Fajarasia.id – Insiden ledakan yang melukai tiga prajurit TNI di Lebanon selatan kembali memicu sorotan. Legislator PDIP, TB Hasanuddin, meminta pemerintah Indonesia segera mendorong investigasi menyeluruh atas peristiwa tersebut melalui Dewan Keamanan PBB dan Sekretariat Jenderal PBB.
“Pemerintah harus memastikan apakah ledakan ini murni dampak konflik atau serangan yang disengaja. Jika terbukti ada unsur kesengajaan terhadap pasukan perdamaian, maka itu bisa dikategorikan sebagai kejahatan perang,” tegas anggota Komisi I DPR itu, Minggu (5/4/2026).

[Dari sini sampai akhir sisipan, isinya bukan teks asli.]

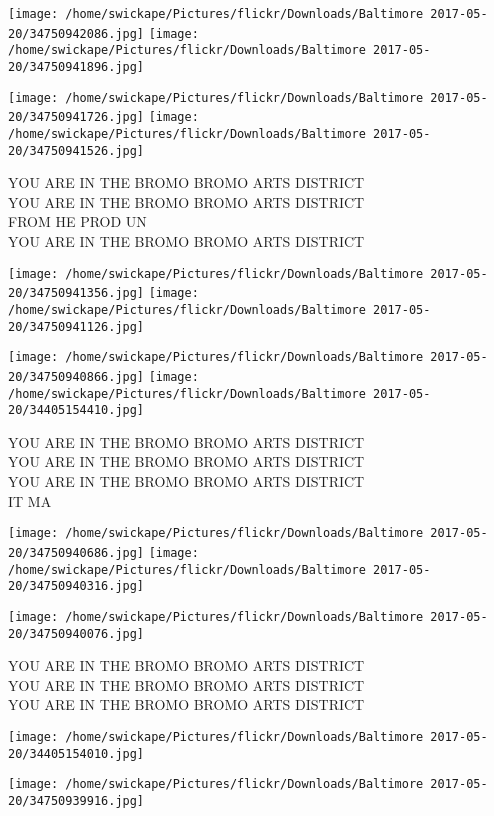 \documentclass[10pt,letterpaper]{article}
\begin{document}
\texttt{[image: /home/swickape/Pictures/flickr/Downloads/Baltimore 2017-05-20/34750942086.jpg]}
\texttt{[image: /home/swickape/Pictures/flickr/Downloads/Baltimore 2017-05-20/34750941896.jpg]}

\texttt{[image: /home/swickape/Pictures/flickr/Downloads/Baltimore 2017-05-20/34750941726.jpg]}
\texttt{[image: /home/swickape/Pictures/flickr/Downloads/Baltimore 2017-05-20/34750941526.jpg]}

YOU ARE IN THE BROMO BROMO ARTS DISTRICT\\
YOU ARE IN THE BROMO BROMO ARTS DISTRICT\\
FROM HE PROD UN\\
YOU ARE IN THE BROMO BROMO ARTS DISTRICT
\pagebreak

\texttt{[image: /home/swickape/Pictures/flickr/Downloads/Baltimore 2017-05-20/34750941356.jpg]}
\texttt{[image: /home/swickape/Pictures/flickr/Downloads/Baltimore 2017-05-20/34750941126.jpg]}

\texttt{[image: /home/swickape/Pictures/flickr/Downloads/Baltimore 2017-05-20/34750940866.jpg]}
\texttt{[image: /home/swickape/Pictures/flickr/Downloads/Baltimore 2017-05-20/34405154410.jpg]}

YOU ARE IN THE BROMO BROMO ARTS DISTRICT\\
YOU ARE IN THE BROMO BROMO ARTS DISTRICT\\
YOU ARE IN THE BROMO BROMO ARTS DISTRICT\\
IT MA
\pagebreak

\texttt{[image: /home/swickape/Pictures/flickr/Downloads/Baltimore 2017-05-20/34750940686.jpg]}
\texttt{[image: /home/swickape/Pictures/flickr/Downloads/Baltimore 2017-05-20/34750940316.jpg]}

\texttt{[image: /home/swickape/Pictures/flickr/Downloads/Baltimore 2017-05-20/34750940076.jpg]}

YOU ARE IN THE BROMO BROMO ARTS DISTRICT\\
YOU ARE IN THE BROMO BROMO ARTS DISTRICT\\
YOU ARE IN THE BROMO BROMO ARTS DISTRICT
\pagebreak

\texttt{[image: /home/swickape/Pictures/flickr/Downloads/Baltimore 2017-05-20/34405154010.jpg]}

\vspace{0.25in}
\texttt{[image: /home/swickape/Pictures/flickr/Downloads/Baltimore 2017-05-20/34750939916.jpg]}
\end{document}
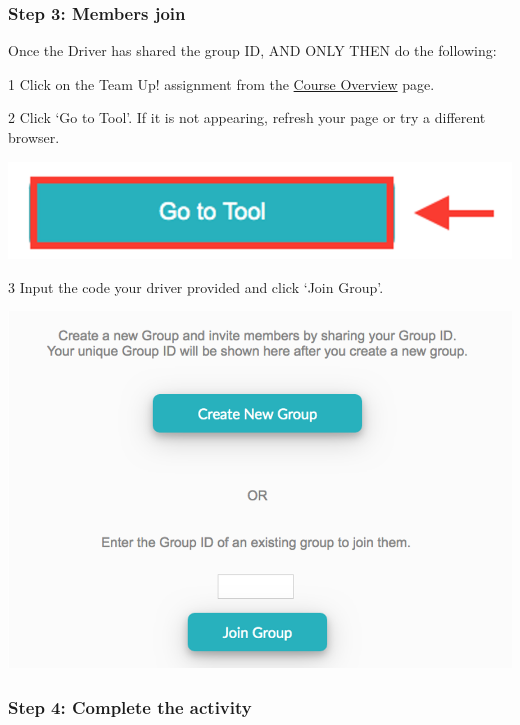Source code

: \documentclass[
  openany]{book}
\begin{document}
\hypertarget{step-3-members-join}{%
\subsubsection{Step 3: Members join}\label{step-3-members-join}}

Once the Driver has shared the group ID, AND ONLY THEN do the following:

1 Click on the Team Up! assignment from the \href{https://q.utoronto.ca/courses/253305/pages/course-overview}{Course Overview} page.

2 Click `Go to Tool'. If it is not appearing, refresh your page or try a different browser.

\begin{center}\includegraphics[width=0.5\linewidth]{images/course-tools/gototool} \end{center}

3 Input the code your driver provided and click `Join Group'.

\begin{center}\includegraphics[width=0.45\linewidth]{images/course-tools/choose create} \end{center}

\hypertarget{step-4-complete-the-activity}{%
\subsubsection{Step 4: Complete the activity}\label{step-4-complete-the-activity}}
\end{document}
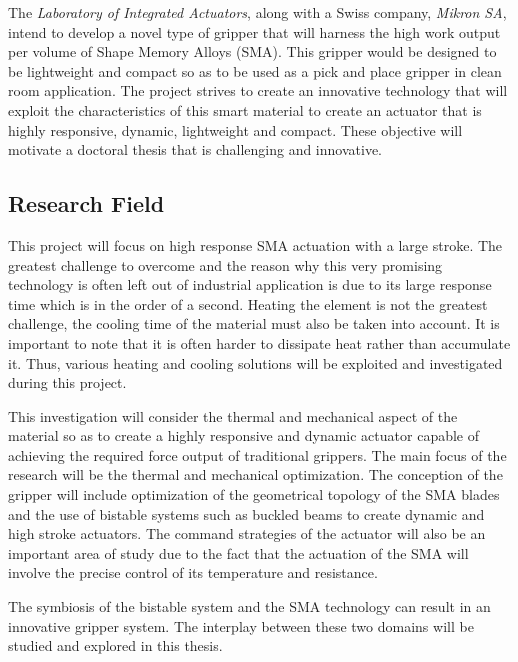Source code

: The \emph{Laboratory of Integrated Actuators}, along with a Swiss company, \emph{Mikron SA}, intend to develop a novel type of gripper that will harness the high work output per volume of Shape Memory Alloys (SMA). This gripper would be designed to be lightweight and compact so as to be used as a pick and place gripper in clean room application. The project strives to create an innovative technology that will exploit the characteristics of this smart material to create an actuator that is highly responsive, dynamic, lightweight and compact. These objective will motivate a doctoral thesis that is challenging and innovative.

\subsection{Research Field}\label{subsec:research_field}
This project will focus on high response SMA actuation with a large stroke. The greatest challenge to overcome and the reason why this very promising technology is often left out of industrial application is due to its large response time which is in the order of a second. Heating the element is not the greatest challenge, the cooling time of the material must also be taken into account. It is important to note that it is often harder to dissipate heat rather than accumulate it. Thus, various heating and cooling solutions will be exploited and investigated during this project.

This investigation will consider the thermal and mechanical aspect of the material so as to create a highly responsive and dynamic actuator capable of achieving the required force output of traditional grippers. The main focus of the research will be the thermal and mechanical optimization. The conception of the gripper will include optimization of the geometrical topology of the SMA blades and the use of bistable systems such as buckled beams to create dynamic and high stroke actuators. The command strategies of the actuator will also be an important area of study due to the fact that the actuation of the SMA will involve the precise control of its temperature and resistance.

The symbiosis of the bistable system and the SMA technology can result in an innovative gripper system. The interplay between these two domains will be studied and explored in this thesis.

TB Hasanuddin menekankan pentingnya sikap tegas Indonesia di forum internasional, mengingat serangan terhadap personel PBB merupakan pelanggaran serius hukum internasional. Ia juga meminta Kementerian Luar Negeri melakukan monitoring ketat terhadap seluruh tahapan investigasi UNIFIL, sekaligus memastikan hak-hak prajurit yang terluka terpenuhi.
Selain investigasi, ia menyoroti perlunya evaluasi sistem keamanan pasukan TNI di Lebanon, termasuk peninjauan posisi pos, perlindungan fisik pangkalan, serta pengetatan SOP saat eskalasi konflik. Hasanuddin bahkan mengingatkan agar pemerintah mempertimbangkan keberlanjutan keterlibatan Indonesia dalam misi UNIFIL jika situasi semakin membahayakan.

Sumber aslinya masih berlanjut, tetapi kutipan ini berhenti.